Top of PROVIDED DATA

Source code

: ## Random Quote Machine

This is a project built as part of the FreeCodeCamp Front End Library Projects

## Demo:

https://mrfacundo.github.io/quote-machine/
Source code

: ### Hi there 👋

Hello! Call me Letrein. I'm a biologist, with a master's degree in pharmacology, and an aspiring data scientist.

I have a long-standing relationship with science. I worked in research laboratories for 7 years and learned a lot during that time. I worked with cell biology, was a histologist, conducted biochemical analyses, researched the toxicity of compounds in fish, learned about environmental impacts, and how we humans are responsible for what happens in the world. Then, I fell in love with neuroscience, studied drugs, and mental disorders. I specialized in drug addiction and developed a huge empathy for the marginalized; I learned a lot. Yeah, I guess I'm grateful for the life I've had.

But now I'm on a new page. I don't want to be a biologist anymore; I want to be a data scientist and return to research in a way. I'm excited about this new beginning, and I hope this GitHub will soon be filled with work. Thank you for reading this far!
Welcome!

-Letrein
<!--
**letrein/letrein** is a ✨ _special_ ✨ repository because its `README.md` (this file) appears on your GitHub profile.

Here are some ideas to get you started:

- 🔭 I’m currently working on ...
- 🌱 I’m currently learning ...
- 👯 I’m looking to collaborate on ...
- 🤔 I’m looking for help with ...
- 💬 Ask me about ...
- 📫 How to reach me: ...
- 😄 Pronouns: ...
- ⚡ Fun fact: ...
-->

Bottom of PROVIDED DATA

# WORK REQUEST
Each line from the top of the data, up to and including the line that contains "I have a long-standing", should be set down exactly.

# SOLUTION TO THE PROBLEM
Source code

: ## Random Quote Machine

This is a project built as part of the FreeCodeCamp Front End Library Projects

## Demo:

https://mrfacundo.github.io/quote-machine/
Source code

: ### Hi there 👋

Hello! Call me Letrein. I'm a biologist, with a master's degree in pharmacology, and an aspiring data scientist.

I have a long-standing relationship with science. I worked in research laboratories for 7 years and learned a lot during that time. I worked with cell biology, was a histologist, conducted biochemical analyses, researched the toxicity of compounds in fish, learned about environmental impacts, and how we humans are responsible for what happens in the world. Then, I fell in love with neuroscience, studied drugs, and mental disorders. I specialized in drug addiction and developed a huge empathy for the marginalized; I learned a lot. Yeah, I guess I'm grateful for the life I've had.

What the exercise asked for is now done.